Navigating Retail Real Estate in a Digital First World

Published on August 8, 2023

By Bill Kistler and Michel Zalac

Consumer experience guru, Ken Hughes recently shared insights on the psychology of consumption with urbanOvation members. In a brilliant and provocative conversation he explored why and how people buy what they buy and crucially how changes in their behaviour will affect retail and place making.

Disruption - Get used to it!

Ken set the stage with a whirlwind survey of the disruption that started the decade. From fires in Australia and Covid lockdowns to a ship stuck that disrupted the global supply chain followed by a war in Ukraine and a tragic earthquake. The idea that the disruptive pressures on business, brands and retail will plateau is wishful thinking. There is no ‘New Normal’, we are in an era of “Never Normal”. The saying “Change is the only constant” has never been more true!

In the last decade technology was disrupting retail real estate.
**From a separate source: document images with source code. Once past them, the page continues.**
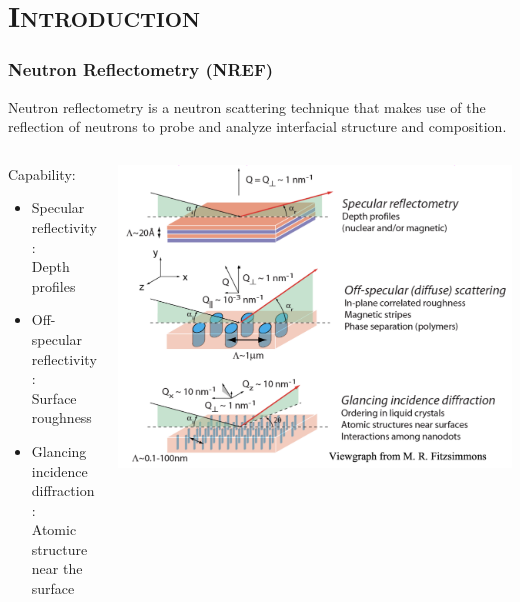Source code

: \documentclass[xcolor=x11names, compress, handout]{beamer}
\renewcommand{\(}{\begin{columns}}
\renewcommand{\)}{\end{columns}}
\newcommand{\<}[1]{\begin{column}{#1}}
\renewcommand{\>}{\end{column}}
\begin{document}
\section{\scshape Introduction}
\begin{frame}
  \frametitle{Neutron Reflectometry (NREF)}
  Neutron reflectometry is a neutron scattering technique that makes use of the reflection of neutrons to probe and analyze interfacial structure and composition. \\

  \begin{columns}
  \begin{column}{0.5\textwidth}
  Capability:
  \begin{itemize}
  \item{Specular reflectivity:} \\
        Depth profiles
  \item{Off-specular reflectivity:} \\
        Surface roughness
  \item{Glancing incidence diffraction:} \\
        Atomic structure near the surface
  \end{itemize}
  \end{column}
  \begin{column}{0.5\textwidth}  %
  \begin{center}
  \includegraphics[width=\textwidth]{images/NREF_types.png}

  \end{center}
  \end{column}
  \end{columns}

\end{frame}
\end{document}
The last two years a flock of “black swans” just means we need to adapt even faster. Disruption is the foundation of opportunity. Ayrton Senna, the great Formula One racer, sums this up nicely; “It's very difficult to pass 15 cars in the sunshine but easy in the rain”. Preparing for challenging times requires agility. If you've got your wet tires on you can pass those 15 cars. When people say “I'm scared, it seems to be all challenges”, they forget that on the other side is opportunity.

Deep Connection

The pandemic disconnected us from friends, family and work. Whatever job your business is to connect with your customer. More powerful customer connections mean more customer lifetime value. Retail places need to make an emotive connection with customers. Forming meaningful connections with them demands understanding their values and putting them at the heart of the places we create. What is scarce or becomes more valuable. The future for retail and place making is about depth of connection.

Brené Brown, a relationship guru, defines connection as the moment when someone feels seen, heard and valued. Do most consumers visiting a store or restaurant feel seen, heard and valued? We need to move away from customer experience towards customer intimacy where we foster a sense of closeness and the experience becomes a relationship with the customer who then sells your product for you.

Digital First - The Rise of the ‘Blue Dot’ Consumer

Once paper maps helped get us where we wanted to go. We had to first know where we were. Today the blue dot on your smart phone map solves that problem! Uber is a variation of this theme, you stay where you are and the car comes to you. Why go to the cinema when Netflix brings the movie to your couch? Why go to a bar when Tinder lets you sit at home and swipe for a mate? Buying petrol takes time and is boring so why do it when an app called “Booster” finds your car’s blue dot and brings the fuel to you, cheaper without the real estate overhead?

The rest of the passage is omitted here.